Dataset entries:

'''

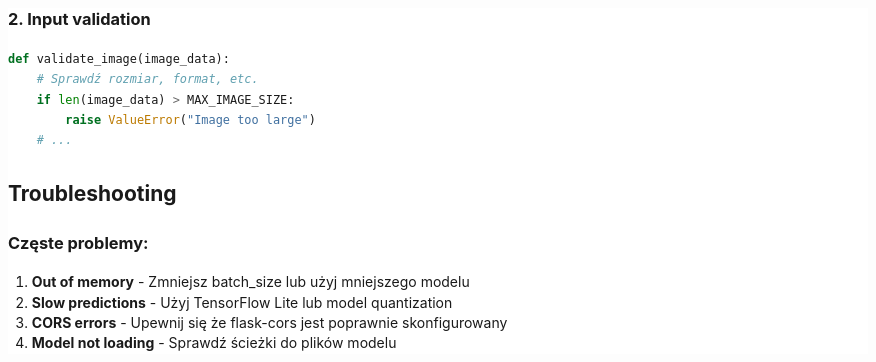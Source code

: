 ### 2. Input validation
```python
def validate_image(image_data):
    # Sprawdź rozmiar, format, etc.
    if len(image_data) > MAX_IMAGE_SIZE:
        raise ValueError("Image too large")
    # ...
```

## Troubleshooting

### Częste problemy:
1. **Out of memory** - Zmniejsz batch_size lub użyj mniejszego modelu
2. **Slow predictions** - Użyj TensorFlow Lite lub model quantization
3. **CORS errors** - Upewnij się że flask-cors jest poprawnie skonfigurowany
4. **Model not loading** - Sprawdź ścieżki do plików modelu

'''

_WORK TO BE COMPLETED_
Your answer must be the line holding "1. **Out of" and every later line of the entries above, written out exactly, and nothing else.

_RESPONSE TO THIS EXERCISE_
1. **Out of memory** - Zmniejsz batch_size lub użyj mniejszego modelu
2. **Slow predictions** - Użyj TensorFlow Lite lub model quantization
3. **CORS errors** - Upewnij się że flask-cors jest poprawnie skonfigurowany
4. **Model not loading** - Sprawdź ścieżki do plików modelu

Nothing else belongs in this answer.